Grid mixers and power grid oscillators

• Main Author: Hacker, Jonathan Bruce
• Format: Others
• Language: en
• Published: 1994
• Online Access: https://thesis.library.caltech.edu/4699/1/Hacker_jb_1994.pdf; Hacker, Jonathan Bruce (1994) Grid mixers and power grid oscillators. Dissertation (Ph.D.), California Institute of Technology. doi:10.7907/fekf-qz14. https://resolver.caltech.edu/CaltechETD:etd-11302007-145419 <https://resolver.caltech.edu/CaltechETD:etd-11302007-145419>

Power-combining schemes involving planar grids of solid-state devices quasi-optically coupled in free space are an efficient means of combining power at microwave and millimeter-wave frequencies. The quasi-optical coupling of these grid circuits makes them ideal for millimeter-wave and submillimeter-wave applications by eliminating waveguide sidewall losses and machining difficulties.
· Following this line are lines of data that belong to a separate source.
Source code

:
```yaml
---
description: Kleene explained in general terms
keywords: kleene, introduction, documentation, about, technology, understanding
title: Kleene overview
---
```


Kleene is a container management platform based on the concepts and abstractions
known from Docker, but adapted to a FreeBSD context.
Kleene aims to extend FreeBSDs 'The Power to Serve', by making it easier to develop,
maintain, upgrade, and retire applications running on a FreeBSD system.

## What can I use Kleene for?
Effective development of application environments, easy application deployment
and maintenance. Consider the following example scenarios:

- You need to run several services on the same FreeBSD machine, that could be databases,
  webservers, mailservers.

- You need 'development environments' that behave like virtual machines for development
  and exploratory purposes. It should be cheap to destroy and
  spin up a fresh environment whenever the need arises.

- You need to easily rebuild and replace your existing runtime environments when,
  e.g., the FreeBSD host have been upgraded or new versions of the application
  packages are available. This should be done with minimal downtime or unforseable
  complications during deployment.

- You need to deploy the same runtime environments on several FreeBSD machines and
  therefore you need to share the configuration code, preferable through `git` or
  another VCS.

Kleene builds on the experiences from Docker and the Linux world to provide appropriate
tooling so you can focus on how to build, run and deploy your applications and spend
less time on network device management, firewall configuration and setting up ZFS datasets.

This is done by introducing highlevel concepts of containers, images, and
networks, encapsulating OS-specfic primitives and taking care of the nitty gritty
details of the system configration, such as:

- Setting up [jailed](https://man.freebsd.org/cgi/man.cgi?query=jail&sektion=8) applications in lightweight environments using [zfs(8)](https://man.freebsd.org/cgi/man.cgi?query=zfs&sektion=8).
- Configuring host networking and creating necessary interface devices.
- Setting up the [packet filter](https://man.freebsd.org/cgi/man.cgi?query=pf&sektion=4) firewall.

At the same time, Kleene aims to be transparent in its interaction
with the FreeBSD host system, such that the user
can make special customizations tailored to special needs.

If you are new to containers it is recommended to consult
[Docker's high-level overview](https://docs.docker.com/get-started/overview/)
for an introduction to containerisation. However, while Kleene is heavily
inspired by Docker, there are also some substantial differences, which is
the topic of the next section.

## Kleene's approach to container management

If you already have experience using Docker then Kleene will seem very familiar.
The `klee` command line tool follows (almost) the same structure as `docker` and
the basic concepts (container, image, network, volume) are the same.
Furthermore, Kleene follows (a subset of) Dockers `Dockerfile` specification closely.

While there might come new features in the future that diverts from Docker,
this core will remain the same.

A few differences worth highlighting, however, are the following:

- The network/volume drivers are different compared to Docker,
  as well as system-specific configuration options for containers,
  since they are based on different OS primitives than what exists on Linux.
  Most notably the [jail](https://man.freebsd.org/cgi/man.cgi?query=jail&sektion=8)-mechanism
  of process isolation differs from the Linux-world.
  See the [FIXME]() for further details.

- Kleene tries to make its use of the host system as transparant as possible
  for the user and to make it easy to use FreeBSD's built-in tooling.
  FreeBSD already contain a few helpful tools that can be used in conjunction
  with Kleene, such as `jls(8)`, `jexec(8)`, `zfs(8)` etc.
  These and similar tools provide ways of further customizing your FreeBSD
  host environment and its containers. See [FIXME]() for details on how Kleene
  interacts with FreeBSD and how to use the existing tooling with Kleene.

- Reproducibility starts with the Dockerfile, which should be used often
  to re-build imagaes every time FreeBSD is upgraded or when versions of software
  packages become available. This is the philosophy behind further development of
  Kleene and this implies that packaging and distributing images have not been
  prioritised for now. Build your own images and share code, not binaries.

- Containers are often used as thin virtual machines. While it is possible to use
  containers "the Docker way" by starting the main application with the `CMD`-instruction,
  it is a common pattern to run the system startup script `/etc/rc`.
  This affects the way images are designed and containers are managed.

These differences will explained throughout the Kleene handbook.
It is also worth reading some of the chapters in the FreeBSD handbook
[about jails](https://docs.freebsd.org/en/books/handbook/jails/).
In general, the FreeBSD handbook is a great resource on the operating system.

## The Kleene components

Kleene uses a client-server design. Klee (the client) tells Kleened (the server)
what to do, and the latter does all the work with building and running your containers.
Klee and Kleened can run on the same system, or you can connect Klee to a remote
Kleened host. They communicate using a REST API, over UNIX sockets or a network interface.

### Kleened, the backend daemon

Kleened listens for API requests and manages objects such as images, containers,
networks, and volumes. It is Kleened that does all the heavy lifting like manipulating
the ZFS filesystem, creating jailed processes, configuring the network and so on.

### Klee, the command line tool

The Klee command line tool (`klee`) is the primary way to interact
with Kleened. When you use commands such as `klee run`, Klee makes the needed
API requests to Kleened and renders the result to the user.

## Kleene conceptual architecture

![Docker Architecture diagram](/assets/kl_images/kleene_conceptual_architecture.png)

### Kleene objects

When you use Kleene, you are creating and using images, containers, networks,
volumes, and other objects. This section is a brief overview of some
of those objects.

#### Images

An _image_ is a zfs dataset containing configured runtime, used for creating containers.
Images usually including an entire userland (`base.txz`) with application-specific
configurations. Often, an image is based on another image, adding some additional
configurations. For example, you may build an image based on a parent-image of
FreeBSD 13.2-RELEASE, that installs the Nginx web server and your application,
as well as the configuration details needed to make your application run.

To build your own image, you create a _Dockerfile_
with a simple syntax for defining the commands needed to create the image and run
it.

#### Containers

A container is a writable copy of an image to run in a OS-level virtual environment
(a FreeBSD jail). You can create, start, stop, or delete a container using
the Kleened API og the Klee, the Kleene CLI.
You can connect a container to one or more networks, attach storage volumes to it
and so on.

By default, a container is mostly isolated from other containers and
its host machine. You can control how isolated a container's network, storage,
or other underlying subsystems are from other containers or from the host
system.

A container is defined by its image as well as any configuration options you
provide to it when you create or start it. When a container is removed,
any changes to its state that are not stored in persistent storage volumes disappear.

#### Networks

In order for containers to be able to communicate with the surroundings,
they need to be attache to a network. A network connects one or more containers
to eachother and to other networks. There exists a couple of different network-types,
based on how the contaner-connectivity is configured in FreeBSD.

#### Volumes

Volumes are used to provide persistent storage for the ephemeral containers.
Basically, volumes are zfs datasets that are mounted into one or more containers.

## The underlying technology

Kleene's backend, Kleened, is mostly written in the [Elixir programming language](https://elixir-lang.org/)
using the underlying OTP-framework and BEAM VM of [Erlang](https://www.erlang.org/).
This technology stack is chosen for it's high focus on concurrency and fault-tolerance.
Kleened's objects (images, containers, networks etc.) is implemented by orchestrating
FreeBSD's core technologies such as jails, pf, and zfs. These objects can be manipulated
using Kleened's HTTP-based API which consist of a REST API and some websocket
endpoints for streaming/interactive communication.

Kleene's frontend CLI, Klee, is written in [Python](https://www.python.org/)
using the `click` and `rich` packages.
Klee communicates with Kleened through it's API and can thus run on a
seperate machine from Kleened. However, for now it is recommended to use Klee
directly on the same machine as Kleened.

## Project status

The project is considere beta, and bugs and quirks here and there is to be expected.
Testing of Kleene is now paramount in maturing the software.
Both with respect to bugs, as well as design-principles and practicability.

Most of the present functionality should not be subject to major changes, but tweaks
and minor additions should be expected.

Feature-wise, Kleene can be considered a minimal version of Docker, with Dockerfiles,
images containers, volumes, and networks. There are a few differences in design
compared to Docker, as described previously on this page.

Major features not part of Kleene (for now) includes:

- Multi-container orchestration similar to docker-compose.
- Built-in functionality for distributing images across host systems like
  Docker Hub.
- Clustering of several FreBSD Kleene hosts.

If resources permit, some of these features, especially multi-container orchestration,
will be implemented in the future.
The planar property of the grids potentially allows thousands of devices to be integrated monolithically. In this thesis, a grid mixer suitable for mixing or detecting quasi-optical signals is presented. The mixer is a planar grid structure periodically loaded with diodes. The grid mixer power handling and dynamic range scales as the number of devices in the grid. The conversion loss and noise figure of the grid are equal to that of a conventional mixer. A variation of the grid mixer, the sideband generator grid, is shown to be an efficient package for increasing the theoretical operating frequency and output power of monolithic planar diodes at terahertz frequencies. Techniques for designing power grid oscillators to produce Watt-level output powers are described. Designs and experimental results for MESFET grid oscillators operating in X-band with output powers of 0.9 W to 10.3 W are presented in detail. Methods that make use of finite-element electromagnetic solvers for analyzing grid structures of arbitrary shape are discussed.